Lasker was the first champion after Steinitz; although he did not defend his title in 1897–1906 or 1911–20, he did string together an impressive run of tournament victories and dominated his opponents. His success was largely due to the fact that he was an excellent practical player. In difficult or objectively lost positions he would complicate matters and use his extraordinary tactical abilities to save the game. He held the title from 1894 to 1921, the longest reign (27 years) of any champion. In that period he defended the title successfully in one-sided matches against Steinitz, Frank Marshall, Siegbert Tarrasch and Dawid Janowski, and was only seriously threatened in a tied 1910 match against Carl Schlechter.
Lasker’s negotiations for title matches from 1911 onwards were extremely controversial. In 1911 he received a challenge for a world title match against José Raúl Capablanca and, in addition to making severe financial demands, proposed some novel conditions: the match should be considered drawn if neither player finished with a two-game lead; and it should have a maximum of 30 games, but finish if either player won six games and had a two-game lead (previous matches had been won by the first to win a certain number of games, usually 10; in theory such a match might go on for ever). Capablanca objected to the two-game lead clause; Lasker took offence at the terms in which Capablanca criticized the two-game lead condition and broke off negotiations.

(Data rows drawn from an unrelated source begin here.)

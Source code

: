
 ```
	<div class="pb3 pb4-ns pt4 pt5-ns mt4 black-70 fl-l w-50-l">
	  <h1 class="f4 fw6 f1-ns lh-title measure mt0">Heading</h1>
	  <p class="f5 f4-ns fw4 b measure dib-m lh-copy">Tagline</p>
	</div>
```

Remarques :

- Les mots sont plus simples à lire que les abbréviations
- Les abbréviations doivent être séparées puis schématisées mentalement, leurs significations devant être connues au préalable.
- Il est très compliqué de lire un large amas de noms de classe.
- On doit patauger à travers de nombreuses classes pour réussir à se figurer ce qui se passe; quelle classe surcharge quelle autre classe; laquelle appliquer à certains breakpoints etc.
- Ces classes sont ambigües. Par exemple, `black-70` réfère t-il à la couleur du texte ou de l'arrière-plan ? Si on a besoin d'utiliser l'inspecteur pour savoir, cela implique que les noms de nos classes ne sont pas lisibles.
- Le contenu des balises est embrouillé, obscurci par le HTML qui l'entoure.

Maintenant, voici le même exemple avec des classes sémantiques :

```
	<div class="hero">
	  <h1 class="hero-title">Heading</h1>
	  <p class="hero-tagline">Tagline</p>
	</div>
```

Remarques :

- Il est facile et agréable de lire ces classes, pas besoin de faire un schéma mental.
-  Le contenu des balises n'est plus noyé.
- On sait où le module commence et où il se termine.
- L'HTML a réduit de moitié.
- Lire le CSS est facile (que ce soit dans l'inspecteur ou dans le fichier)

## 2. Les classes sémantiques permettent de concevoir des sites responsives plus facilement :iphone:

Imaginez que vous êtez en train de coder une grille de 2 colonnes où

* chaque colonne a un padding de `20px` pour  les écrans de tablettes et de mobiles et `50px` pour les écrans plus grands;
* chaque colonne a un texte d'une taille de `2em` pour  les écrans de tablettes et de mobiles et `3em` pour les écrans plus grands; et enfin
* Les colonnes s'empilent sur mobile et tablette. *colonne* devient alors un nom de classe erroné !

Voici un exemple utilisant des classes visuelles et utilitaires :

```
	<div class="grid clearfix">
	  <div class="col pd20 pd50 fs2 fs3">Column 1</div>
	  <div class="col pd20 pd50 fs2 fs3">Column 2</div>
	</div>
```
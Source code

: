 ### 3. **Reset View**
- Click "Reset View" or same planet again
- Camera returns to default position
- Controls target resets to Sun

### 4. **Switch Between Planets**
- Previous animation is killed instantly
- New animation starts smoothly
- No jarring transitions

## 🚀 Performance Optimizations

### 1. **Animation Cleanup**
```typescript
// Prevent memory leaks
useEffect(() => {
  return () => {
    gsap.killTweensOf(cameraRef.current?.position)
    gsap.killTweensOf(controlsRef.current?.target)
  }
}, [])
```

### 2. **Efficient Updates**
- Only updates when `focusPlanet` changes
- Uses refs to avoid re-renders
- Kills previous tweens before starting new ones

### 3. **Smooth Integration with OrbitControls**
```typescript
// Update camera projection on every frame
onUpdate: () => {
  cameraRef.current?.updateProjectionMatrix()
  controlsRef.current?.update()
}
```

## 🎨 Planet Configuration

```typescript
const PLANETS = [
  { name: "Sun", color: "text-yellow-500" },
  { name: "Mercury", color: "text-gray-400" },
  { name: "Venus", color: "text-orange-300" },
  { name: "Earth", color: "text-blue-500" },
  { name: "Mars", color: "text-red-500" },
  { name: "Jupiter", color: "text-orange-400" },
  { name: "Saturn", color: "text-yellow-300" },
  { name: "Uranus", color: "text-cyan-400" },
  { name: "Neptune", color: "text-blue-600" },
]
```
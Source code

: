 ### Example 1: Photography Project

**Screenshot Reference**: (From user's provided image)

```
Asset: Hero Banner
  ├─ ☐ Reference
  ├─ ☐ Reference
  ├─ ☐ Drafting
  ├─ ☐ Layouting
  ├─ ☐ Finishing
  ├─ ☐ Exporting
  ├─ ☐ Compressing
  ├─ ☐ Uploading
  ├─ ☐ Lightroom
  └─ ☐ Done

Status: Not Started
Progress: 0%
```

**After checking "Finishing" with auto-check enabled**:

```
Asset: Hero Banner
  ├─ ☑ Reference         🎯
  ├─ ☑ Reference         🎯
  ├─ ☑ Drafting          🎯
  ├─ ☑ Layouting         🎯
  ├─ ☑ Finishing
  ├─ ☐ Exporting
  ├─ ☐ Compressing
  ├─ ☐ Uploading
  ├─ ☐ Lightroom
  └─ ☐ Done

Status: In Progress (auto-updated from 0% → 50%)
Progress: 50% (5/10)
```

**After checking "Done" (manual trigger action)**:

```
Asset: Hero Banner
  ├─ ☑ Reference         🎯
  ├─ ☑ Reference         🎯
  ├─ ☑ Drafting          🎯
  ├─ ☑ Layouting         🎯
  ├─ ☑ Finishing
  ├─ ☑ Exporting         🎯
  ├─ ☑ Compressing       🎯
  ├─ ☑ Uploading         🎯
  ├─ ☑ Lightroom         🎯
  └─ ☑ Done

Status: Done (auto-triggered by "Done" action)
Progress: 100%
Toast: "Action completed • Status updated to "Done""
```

Further controversy arose when, in 1912, Lasker’s terms for a proposed match with Akiba Rubinstein included a clause that, if Lasker should resign the title after a date had been set for the match, Rubinstein should become world champion (American Chess Bulletin, October 1913). When he resumed negotiations with Capablanca after World War I, Lasker insisted on a similar clause that if Lasker should resign the title after a date had been set for the match, Capablanca should become world champion. On 27 June 1920 Lasker abdicated in favor of Capablanca because of public criticisms of the terms for the match, naming Capablanca as his successor (American Chess Bulletin, July August 1920). Some commentators questioned Lasker’s right to name his successor (British Chess Magazine, August 1920; Rochester Democrat and Chronicle); Amos Burn raised the same objection but welcomed Lasker’s resignation of the title (The Field, 3 July 1920). Capablanca argued that, if the champion abdicated, the title must go to the challenger as any other arrangement would be unfair to the challenger (British Chess Magazine, October 1922). Lasker also announced that, if he won his match against Capablanca, he would resign the title so that younger masters could compete for it (“Dr Lasker and the Championship” inAmerican Chess Bulletin, September–October 1920). Capablanca won their 1921 match easily.